* YOUR OBJECTIVE *
Among the lines below, restate word for word only those from the line with "- **Action:** Adjust" through the line with "- **Closure:** Verify", with both end lines kept.

* PROVIDED DATA *
========

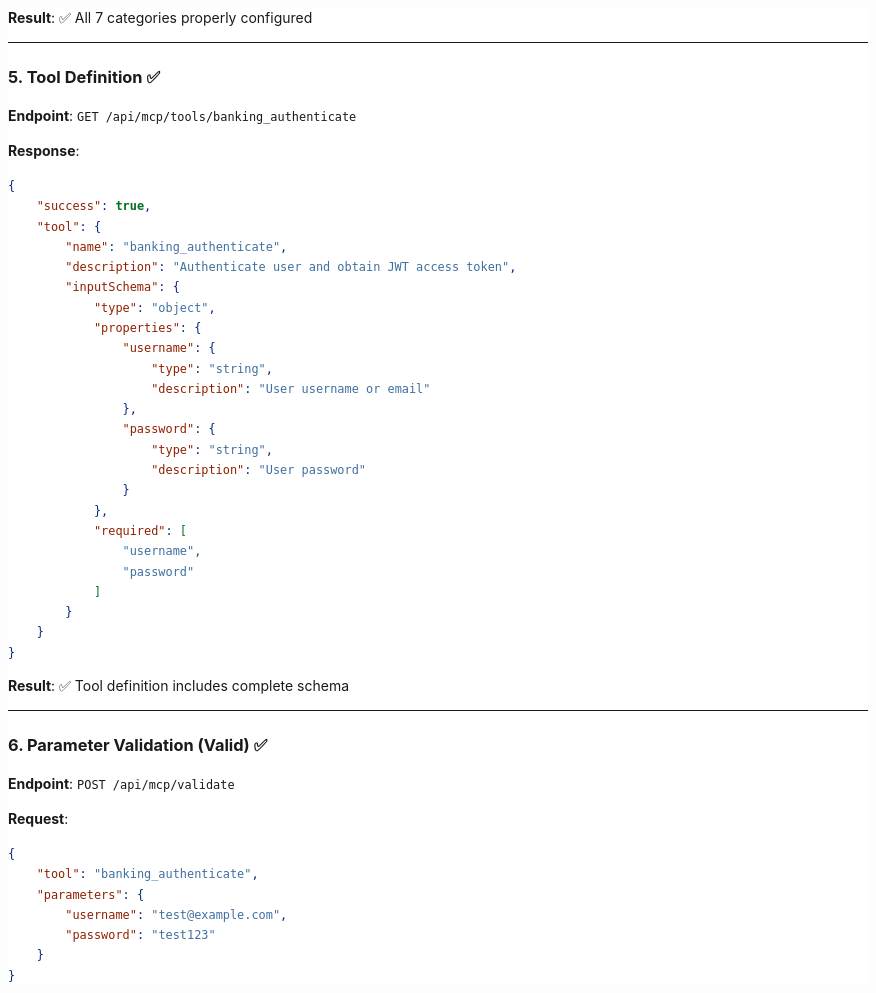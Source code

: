 **Result**: ✅ All 7 categories properly configured

---

### 5. Tool Definition ✅

**Endpoint**: `GET /api/mcp/tools/banking_authenticate`

**Response**:
```json
{
    "success": true,
    "tool": {
        "name": "banking_authenticate",
        "description": "Authenticate user and obtain JWT access token",
        "inputSchema": {
            "type": "object",
            "properties": {
                "username": {
                    "type": "string",
                    "description": "User username or email"
                },
                "password": {
                    "type": "string",
                    "description": "User password"
                }
            },
            "required": [
                "username",
                "password"
            ]
        }
    }
}
```

**Result**: ✅ Tool definition includes complete schema

---

### 6. Parameter Validation (Valid) ✅

**Endpoint**: `POST /api/mcp/validate`

**Request**:
```json
{
    "tool": "banking_authenticate",
    "parameters": {
        "username": "test@example.com",
        "password": "test123"
    }
}
```
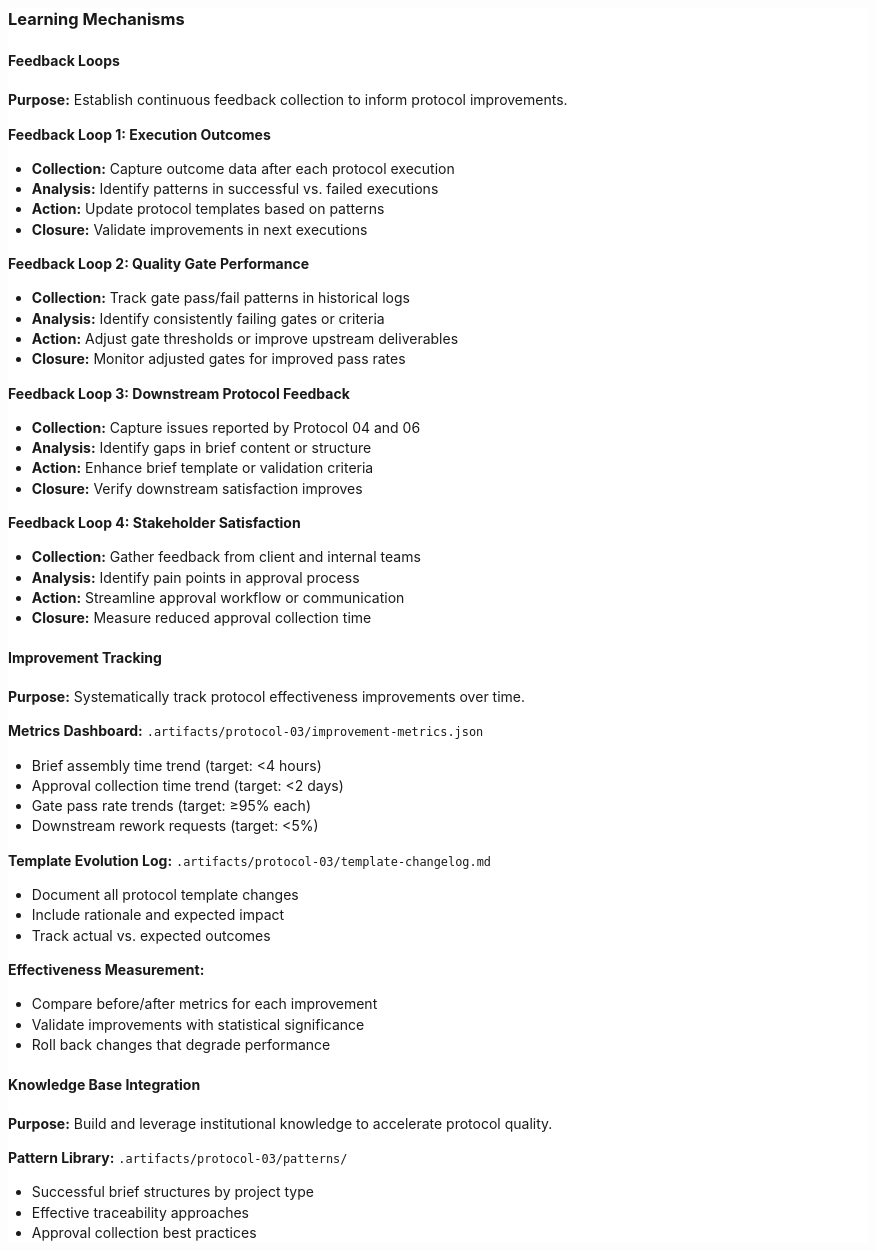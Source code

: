 ### Learning Mechanisms

#### Feedback Loops
**Purpose:** Establish continuous feedback collection to inform protocol improvements.

**Feedback Loop 1: Execution Outcomes**
- **Collection:** Capture outcome data after each protocol execution
- **Analysis:** Identify patterns in successful vs. failed executions
- **Action:** Update protocol templates based on patterns
- **Closure:** Validate improvements in next executions

**Feedback Loop 2: Quality Gate Performance**
- **Collection:** Track gate pass/fail patterns in historical logs
- **Analysis:** Identify consistently failing gates or criteria
- **Action:** Adjust gate thresholds or improve upstream deliverables
- **Closure:** Monitor adjusted gates for improved pass rates

**Feedback Loop 3: Downstream Protocol Feedback**
- **Collection:** Capture issues reported by Protocol 04 and 06
- **Analysis:** Identify gaps in brief content or structure
- **Action:** Enhance brief template or validation criteria
- **Closure:** Verify downstream satisfaction improves

**Feedback Loop 4: Stakeholder Satisfaction**
- **Collection:** Gather feedback from client and internal teams
- **Analysis:** Identify pain points in approval process
- **Action:** Streamline approval workflow or communication
- **Closure:** Measure reduced approval collection time

#### Improvement Tracking
**Purpose:** Systematically track protocol effectiveness improvements over time.

**Metrics Dashboard:** `.artifacts/protocol-03/improvement-metrics.json`
- Brief assembly time trend (target: <4 hours)
- Approval collection time trend (target: <2 days)
- Gate pass rate trends (target: ≥95% each)
- Downstream rework requests (target: <5%)

**Template Evolution Log:** `.artifacts/protocol-03/template-changelog.md`
- Document all protocol template changes
- Include rationale and expected impact
- Track actual vs. expected outcomes

**Effectiveness Measurement:**
- Compare before/after metrics for each improvement
- Validate improvements with statistical significance
- Roll back changes that degrade performance

#### Knowledge Base Integration
**Purpose:** Build and leverage institutional knowledge to accelerate protocol quality.

**Pattern Library:** `.artifacts/protocol-03/patterns/`
- Successful brief structures by project type
- Effective traceability approaches
- Approval collection best practices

========

* RESPONSE FOR THIS EXERCISE *
- **Action:** Adjust gate thresholds or improve upstream deliverables
- **Closure:** Monitor adjusted gates for improved pass rates

**Feedback Loop 3: Downstream Protocol Feedback**
- **Collection:** Capture issues reported by Protocol 04 and 06
- **Analysis:** Identify gaps in brief content or structure
- **Action:** Enhance brief template or validation criteria
- **Closure:** Verify downstream satisfaction improves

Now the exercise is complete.